New Age for the Santa Clara (Snow Canyon State Park) Basalt Flow

By Grant C. Willis, Robert F. Biek, and Janice M. Hayden

How old is that basalt flow? It seems that almost every visitor to Snow Canyon State Park in southwest Utah asks that question about the spectacular black lava flow that cascades over the red and white sandstone of the park, and which now forms the landscape of so many homes in the Santa Clara-St. George area.

Until recently, the answer has always been, “We don’t know, but it is young,” followed by a plethora of estimates ranging from a few hundred to several thousand years. Our estimate, based on indirect evidence including amount of weathering of the surface of the flow, erosion around the edges, and degree of soil development, was a vague “10,000 to 20,000 years” (UGS Open- File Report 339). Finally, we may have a more satisfying answer.

Igneous rocks yield the most tightly constrained ages of any rock type because they contain radioactive isotopes that decay at uniform rates. Unfortunately, very young volcanic rocks (less than a few tens of thousands of years old) generally have not had enough time to produce a significant amount of the “daughter” isotope, and thus cannot be directly dated using the standard methods (except under ideal circumstances). When we mapped most of the St. George basin in the 1990s, we were able to obtain well-constrained argon-40 – argon-39 ages on nearly all basalt flows in the area, but never on the Santa Clara flow. Since the basalt itself could not be dated, we concluded that the best chance of obtaining an accurate age was to find a piece of charcoal from plant material buried by the flow that could be radiocarbon dated (carbon-14 dating of charcoal is useful back to about 60,000 years ago).

In the fall of 2005, we finally found the charcoal we had been looking for – a short woody branch preserved in loose sand just below the lava flow that appeared to have been burned by the advancing lava. The lab (Beta Analytic, Inc.) struggled with the sample, probably because of the high temperature to which it had been subjected, but finally obtained an age of 27,270 ± 250 radiocarbon years before present. We feel confident that this age is reliable, but we hope we can someday confirm or refute the results by finding another sample and using another dating method.

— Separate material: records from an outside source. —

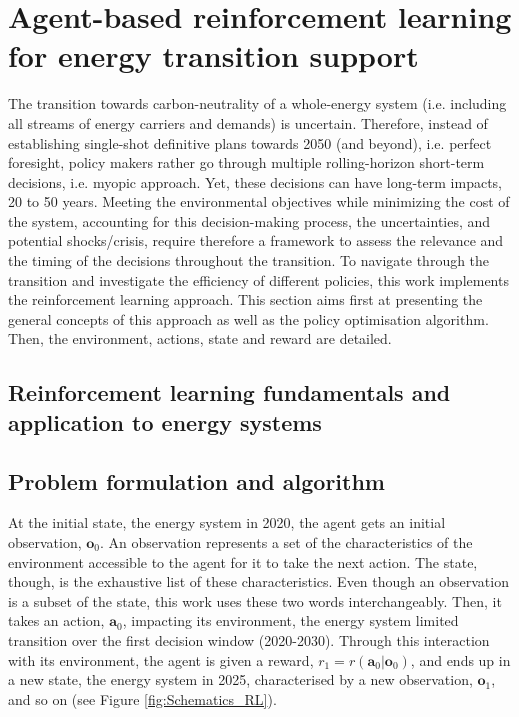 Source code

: \section{Agent-based reinforcement learning for energy transition support}
\label{sec:meth:RL}


The transition towards carbon-neutrality of a whole-energy system (i.e. including all streams of energy carriers and demands) is uncertain. Therefore, instead of establishing single-shot definitive plans towards 2050 (and beyond), i.e. perfect foresight, policy makers rather go through multiple rolling-horizon short-term decisions, i.e. myopic approach. Yet, these decisions can have long-term impacts, 20 to 50 years. Meeting the environmental objectives while minimizing the cost of the system, accounting for this decision-making process, the uncertainties, and potential shocks/crisis, require therefore a framework to assess the relevance and the timing of the decisions throughout the transition. To navigate through the transition and investigate the efficiency of different policies, this work implements the reinforcement learning approach. This section aims first at presenting the general concepts of this approach as well as the policy optimisation algorithm. Then, the environment, actions, state and reward are detailed.

\subsection{Reinforcement learning fundamentals and application to energy systems}
\label{subsec:meth_RL_fundamentals}



\subsection{Problem formulation and algorithm}
\label{subsec:meth_RL_algo}
At the initial state, \ie the energy system in 2020, the agent gets an initial observation, $\bm{o}_0$. An observation represents a set of the characteristics of the environment accessible to the agent for it to take the next action. The state, though, is the exhaustive list of these characteristics. Even though an observation is a subset of the state, this work uses these two words interchangeably. Then, it takes an action, $\bm{a}_0$, impacting its environment, \ie the energy system limited transition over the first decision window (2020-2030). Through this interaction with its environment, the agent is given a reward, $r_1=r\left(\bm{a}_0 | \bm{o}_0 \right)$, and ends up in a new state, \ie the energy system in 2025, characterised by a new observation, $\bm{o}_1$, and so on (see Figure \ref{fig:Schematics_RL}).


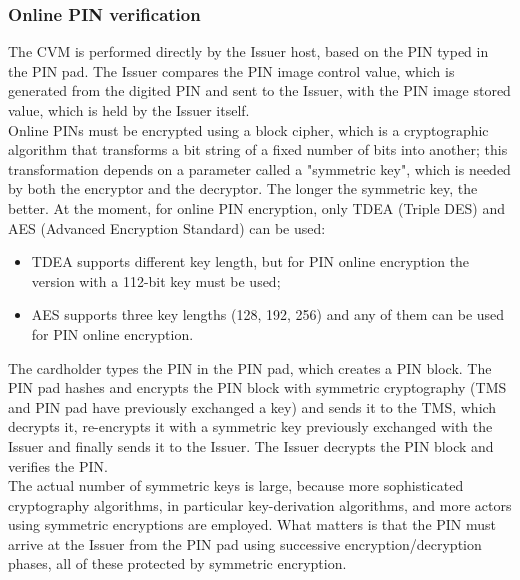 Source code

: \documentclass[a4paper, 10pt, titlepage]{article}
\begin{document}
\subsubsection*{Online PIN verification}
The CVM is performed directly by the Issuer host, based on the PIN typed in the PIN pad. The Issuer compares the PIN image control value, which is generated from the digited PIN and sent to the Issuer, with the PIN image stored value, which is held by the Issuer itself. \\
Online PINs must be encrypted using a block cipher, which is a cryptographic algorithm that transforms a bit string of a fixed number of bits into another; this transformation depends on a parameter called a "symmetric key", which is needed by both the encryptor and the decryptor. The longer the symmetric key, the better. At the moment, for online PIN encryption, only TDEA (Triple DES) and AES (Advanced Encryption Standard) can be used:
\begin{itemize}
\item TDEA supports different key length, but for PIN online encryption the version with a 112-bit key must be used;
\item AES supports three key lengths (128, 192, 256) and any of them can be used for PIN online encryption.
\end{itemize}
The cardholder types the PIN in the PIN pad, which creates a PIN block. The PIN pad hashes and encrypts the PIN block with symmetric cryptography (TMS and PIN pad have previously exchanged a key) and sends it to the TMS, which decrypts it, re-encrypts it with a symmetric key previously exchanged  with the Issuer and finally sends it to the Issuer.
The Issuer decrypts the PIN block and verifies the PIN. \medskip\\
The actual number of symmetric keys is large, because more sophisticated cryptography algorithms, in particular key-derivation algorithms, and more actors using symmetric encryptions are employed. What matters is that the PIN must arrive at the Issuer from the PIN pad using successive encryption/decryption phases, all of these protected by symmetric encryption.
\end{document}
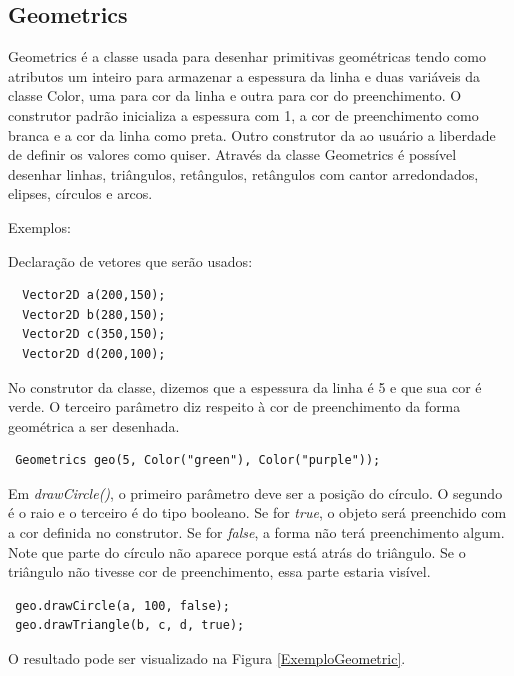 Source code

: \subsection{Geometrics}
%
%
Geometrics é a classe usada para desenhar primitivas geométricas tendo como atributos um inteiro para armazenar a espessura da linha e duas variáveis da classe Color, uma para cor da linha e outra para cor do preenchimento. O construtor padrão inicializa a espessura com 1, a cor de preenchimento como branca e a cor da linha como preta. Outro construtor da ao usuário a liberdade de definir os valores como quiser. Através da classe Geometrics é possível desenhar linhas, triângulos, retângulos, retângulos com cantor arredondados, elipses, círculos e arcos. 
\par 
Exemplos: 
\par
Declaração de vetores que serão usados:
%
\begin{lstlisting}
  Vector2D a(200,150);
  Vector2D b(280,150);
  Vector2D c(350,150);
  Vector2D d(200,100);
\end{lstlisting}
%
%
\par 
No construtor da classe, dizemos que a espessura da linha é 5 e que sua cor é verde. O terceiro parâmetro diz respeito à cor de preenchimento da forma geométrica a ser desenhada. 
%
\begin{lstlisting}
 Geometrics geo(5, Color("green"), Color("purple"));
\end{lstlisting}
%
Em \textit{drawCircle()}, o primeiro parâmetro deve ser a posição do círculo. O segundo é o raio e o terceiro é do tipo booleano. Se for \textit{true}, o objeto será preenchido com a cor definida no construtor. Se for \textit{false}, a forma não terá preenchimento algum. Note que parte do círculo não aparece porque está atrás do triângulo. Se o triângulo não tivesse cor de preenchimento, essa parte estaria visível. 
%
\begin{lstlisting}
 geo.drawCircle(a, 100, false);
 geo.drawTriangle(b, c, d, true);
\end{lstlisting}
% 
%
O resultado pode ser visualizado na Figura \ref{ExemploGeometric}.
%
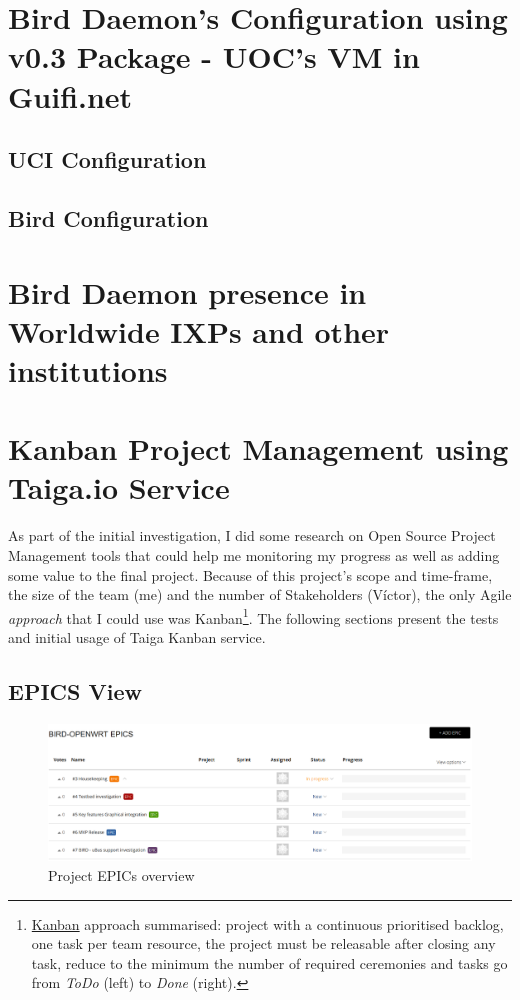 \newpage
\begin{appendices}
\appendixpage
\noappendicestocpagenum
\addappheadtotoc
{}

\chapter{Bird Daemon's Configuration using v0.3 Package - UOC's VM in Guifi.net}
\label{app:ch:bdcuoc}

\section{UCI Configuration}


\section{Bird Configuration}



\chapter{Bird Daemon presence in Worldwide IXPs and other institutions}
\label{app:ch:blinks}

\chapter{Kanban Project Management using Taiga.io Service}
\label{app:sec:kanban}
As part of the initial investigation, I did some research on Open Source Project Management tools that could help me monitoring my progress as well as adding some value to the final project.
Because of this project's scope and time-frame, the size of the team (me) and the number of Stakeholders (Víctor), the only Agile \textit{approach} that I could use was Kanban\footnote{\href{http://www.scrumhub.com/kanban-fundamentals/}{Kanban} approach summarised: project with a continuous prioritised backlog, one task per team resource, the project must be releasable after closing any task, reduce to the minimum the number of required ceremonies and tasks go from \textit{ToDo} (left) to \textit{Done} (right).}. The following sections present the tests and initial usage of Taiga Kanban service.

\begin{landscape}
\section{EPICS View}
\begin{figure}[h!]
\centering
    \includegraphics[width=\hsize]{images/kanban/epics}
    \caption{Project EPICs overview}
    \label{fig:kepic}
\end{figure}


\end{landscape}
\end{appendices}
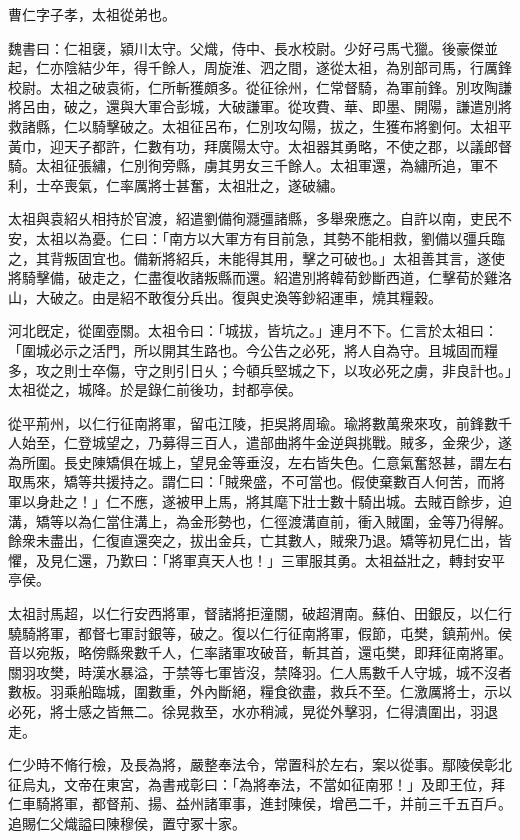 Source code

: 
\begin{pinyinscope}
曹仁字子孝，太祖從弟也。

魏書曰：仁祖襃，潁川太守。父熾，侍中、長水校尉。少好弓馬弋獵。後豪傑並起，仁亦陰結少年，得千餘人，周旋淮、泗之間，遂從太祖，為別部司馬，行厲鋒校尉。太祖之破袁術，仁所斬獲頗多。從征徐州，仁常督騎，為軍前鋒。別攻陶謙將呂由，破之，還與大軍合彭城，大破謙軍。從攻費、華、即墨、開陽，謙遣別將救諸縣，仁以騎擊破之。太祖征呂布，仁別攻勾陽，拔之，生獲布將劉何。太祖平黃巾，迎天子都許，仁數有功，拜廣陽太守。太祖器其勇略，不使之郡，以議郎督騎。太祖征張繡，仁別徇旁縣，虜其男女三千餘人。太祖軍還，為繡所追，軍不利，士卒喪氣，仁率厲將士甚奮，太祖壯之，遂破繡。

太祖與袁紹乆相持於官渡，紹遣劉備徇㶏彊諸縣，多舉衆應之。自許以南，吏民不安，太祖以為憂。仁曰：「南方以大軍方有目前急，其勢不能相救，劉備以彊兵臨之，其背叛固宜也。備新將紹兵，未能得其用，擊之可破也。」太祖善其言，遂使將騎擊備，破走之，仁盡復收諸叛縣而還。紹遣別將韓荀鈔斷西道，仁擊荀於雞洛山，大破之。由是紹不敢復分兵出。復與史渙等鈔紹運車，燒其糧穀。

河北旣定，從圍壺關。太祖令曰：「城拔，皆坑之。」連月不下。仁言於太祖曰：「圍城必示之活門，所以開其生路也。今公告之必死，將人自為守。且城固而糧多，攻之則士卒傷，守之則引日乆；今頓兵堅城之下，以攻必死之虜，非良計也。」太祖從之，城降。於是錄仁前後功，封都亭侯。

從平荊州，以仁行征南將軍，留屯江陵，拒吳將周瑜。瑜將數萬衆來攻，前鋒數千人始至，仁登城望之，乃募得三百人，遣部曲將牛金逆與挑戰。賊多，金衆少，遂為所圍。長史陳矯俱在城上，望見金等垂沒，左右皆失色。仁意氣奮怒甚，謂左右取馬來，矯等共援持之。謂仁曰：「賊衆盛，不可當也。假使棄數百人何苦，而將軍以身赴之！」仁不應，遂被甲上馬，將其麾下壯士數十騎出城。去賊百餘步，迫溝，矯等以為仁當住溝上，為金形勢也，仁徑渡溝直前，衝入賊圍，金等乃得解。餘衆未盡出，仁復直還突之，拔出金兵，亡其數人，賊衆乃退。矯等初見仁出，皆懼，及見仁還，乃歎曰：「將軍真天人也！」三軍服其勇。太祖益壯之，轉封安平亭侯。

太祖討馬超，以仁行安西將軍，督諸將拒潼關，破超渭南。蘇伯、田銀反，以仁行驍騎將軍，都督七軍討銀等，破之。復以仁行征南將軍，假節，屯樊，鎮荊州。侯音以宛叛，略傍縣衆數千人，仁率諸軍攻破音，斬其首，還屯樊，即拜征南將軍。關羽攻樊，時漢水暴溢，于禁等七軍皆沒，禁降羽。仁人馬數千人守城，城不沒者數板。羽乘船臨城，圍數重，外內斷絕，糧食欲盡，救兵不至。仁激厲將士，示以必死，將士感之皆無二。徐晃救至，水亦稍減，晃從外擊羽，仁得潰圍出，羽退走。

仁少時不脩行檢，及長為將，嚴整奉法令，常置科於左右，案以從事。鄢陵侯彰北征烏丸，文帝在東宮，為書戒彰曰：「為將奉法，不當如征南邪！」及即王位，拜仁車騎將軍，都督荊、揚、益州諸軍事，進封陳侯，增邑二千，并前三千五百戶。追賜仁父熾謚曰陳穆侯，置守冢十家。


\end{pinyinscope}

Is the Santa Clara flow the youngest lava flow in Utah, as some have suggested? No – not even close. Though other young flows are poorly dated for similar reasons, we are confident that some flows in the Fillmore-Black Rock Desert area in central Utah, and on the Markagunt Plateau north of Zion National Park, are much younger. The Ice Springs flow near Fillmore may be less than 1000 years old (C.G. Oviatt, UGS Special Studies 73).